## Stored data
****************************************

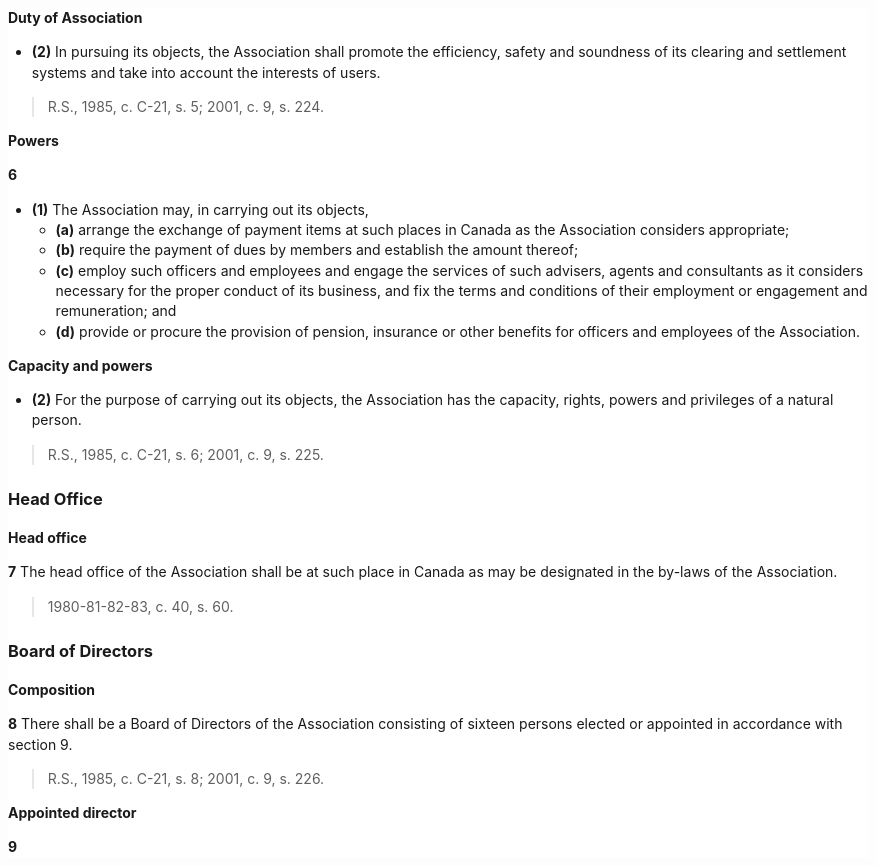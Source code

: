 **Duty of Association**

- **(2)** In pursuing its objects, the Association shall promote the efficiency, safety and soundness of its clearing and settlement systems and take into account the interests of users.
> R.S., 1985, c. C-21, s. 5; 2001, c. 9, s. 224.





**Powers**

**6** 

- **(1)** The Association may, in carrying out its objects,
	- **(a)** arrange the exchange of payment items at such places in Canada as the Association considers appropriate;
	- **(b)** require the payment of dues by members and establish the amount thereof;
	- **(c)** employ such officers and employees and engage the services of such advisers, agents and consultants as it considers necessary for the proper conduct of its business, and fix the terms and conditions of their employment or engagement and remuneration; and
	- **(d)** provide or procure the provision of pension, insurance or other benefits for officers and employees of the Association.

**Capacity and powers**

- **(2)** For the purpose of carrying out its objects, the Association has the capacity, rights, powers and privileges of a natural person.
> R.S., 1985, c. C-21, s. 6; 2001, c. 9, s. 225.





### Head Office



**Head office**

**7** The head office of the Association shall be at such place in Canada as may be designated in the by-laws of the Association.
> 1980-81-82-83, c. 40, s. 60.





### Board of Directors



**Composition**

**8** There shall be a Board of Directors of the Association consisting of sixteen persons elected or appointed in accordance with section 9.
> R.S., 1985, c. C-21, s. 8; 2001, c. 9, s. 226.





**Appointed director**

**9** 
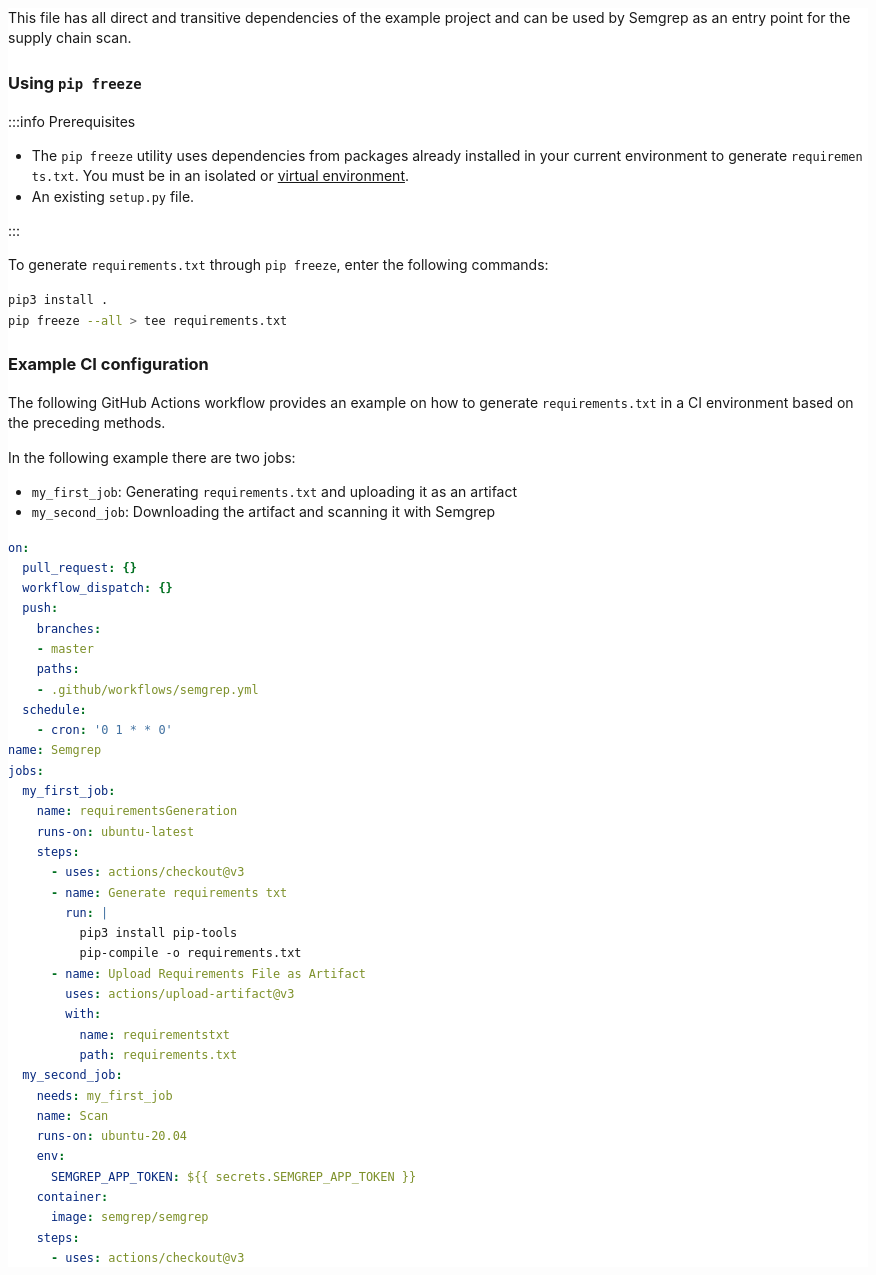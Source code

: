 This file has all direct and transitive dependencies of the example project and can be used by Semgrep as an entry point for the supply chain scan.

### Using `pip freeze`

:::info Prerequisites

* The `pip freeze` utility uses dependencies from packages already installed in your current environment to generate `requirements.txt`. You must be in an isolated or [virtual environment](https://docs.python.org/3/library/venv.html).
* An existing `setup.py` file.

:::

To generate `requirements.txt` through `pip freeze`, enter the following commands:

```bash
pip3 install .
pip freeze --all > tee requirements.txt
```

### Example CI configuration

The following GitHub Actions workflow provides an example on how to generate `requirements.txt` in a CI environment based on the preceding methods.

In the following example there are two jobs:
* `my_first_job`: Generating `requirements.txt` and uploading it as an artifact
* `my_second_job`: Downloading the artifact and scanning it with Semgrep

```yaml
on:
  pull_request: {}
  workflow_dispatch: {}
  push:
    branches:
    - master
    paths:
    - .github/workflows/semgrep.yml
  schedule:
    - cron: '0 1 * * 0'
name: Semgrep
jobs:
  my_first_job: 
    name: requirementsGeneration
    runs-on: ubuntu-latest
    steps:
      - uses: actions/checkout@v3
      - name: Generate requirements txt
        run: |
          pip3 install pip-tools
          pip-compile -o requirements.txt
      - name: Upload Requirements File as Artifact
        uses: actions/upload-artifact@v3
        with:
          name: requirementstxt
          path: requirements.txt
  my_second_job:
    needs: my_first_job
    name: Scan
    runs-on: ubuntu-20.04
    env:
      SEMGREP_APP_TOKEN: ${{ secrets.SEMGREP_APP_TOKEN }}
    container:
      image: semgrep/semgrep
    steps:
      - uses: actions/checkout@v3
```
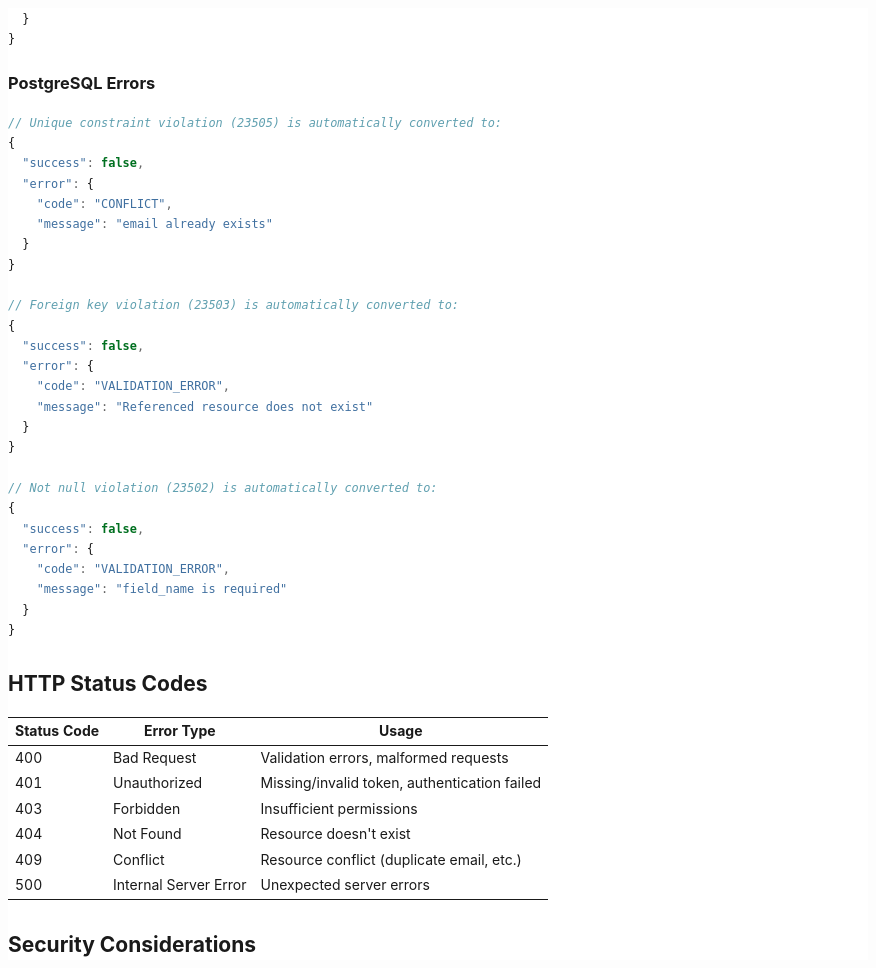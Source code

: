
 ```javascript
  }
}
```

### PostgreSQL Errors

```javascript
// Unique constraint violation (23505) is automatically converted to:
{
  "success": false,
  "error": {
    "code": "CONFLICT",
    "message": "email already exists"
  }
}

// Foreign key violation (23503) is automatically converted to:
{
  "success": false,
  "error": {
    "code": "VALIDATION_ERROR",
    "message": "Referenced resource does not exist"
  }
}

// Not null violation (23502) is automatically converted to:
{
  "success": false,
  "error": {
    "code": "VALIDATION_ERROR",
    "message": "field_name is required"
  }
}
```

## HTTP Status Codes

| Status Code | Error Type | Usage |
|-------------|------------|-------|
| 400 | Bad Request | Validation errors, malformed requests |
| 401 | Unauthorized | Missing/invalid token, authentication failed |
| 403 | Forbidden | Insufficient permissions |
| 404 | Not Found | Resource doesn't exist |
| 409 | Conflict | Resource conflict (duplicate email, etc.) |
| 500 | Internal Server Error | Unexpected server errors |

## Security Considerations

****************************************

Your answer must be an exact copy of the lines from the start of the entries through the line with "- **(1)** The Association", with no pictures.

## Completed exercise
Source code

: **Duty of Association**

- **(2)** In pursuing its objects, the Association shall promote the efficiency, safety and soundness of its clearing and settlement systems and take into account the interests of users.
> R.S., 1985, c. C-21, s. 5; 2001, c. 9, s. 224.





**Powers**

**6** 

- **(1)** The Association may, in carrying out its objects,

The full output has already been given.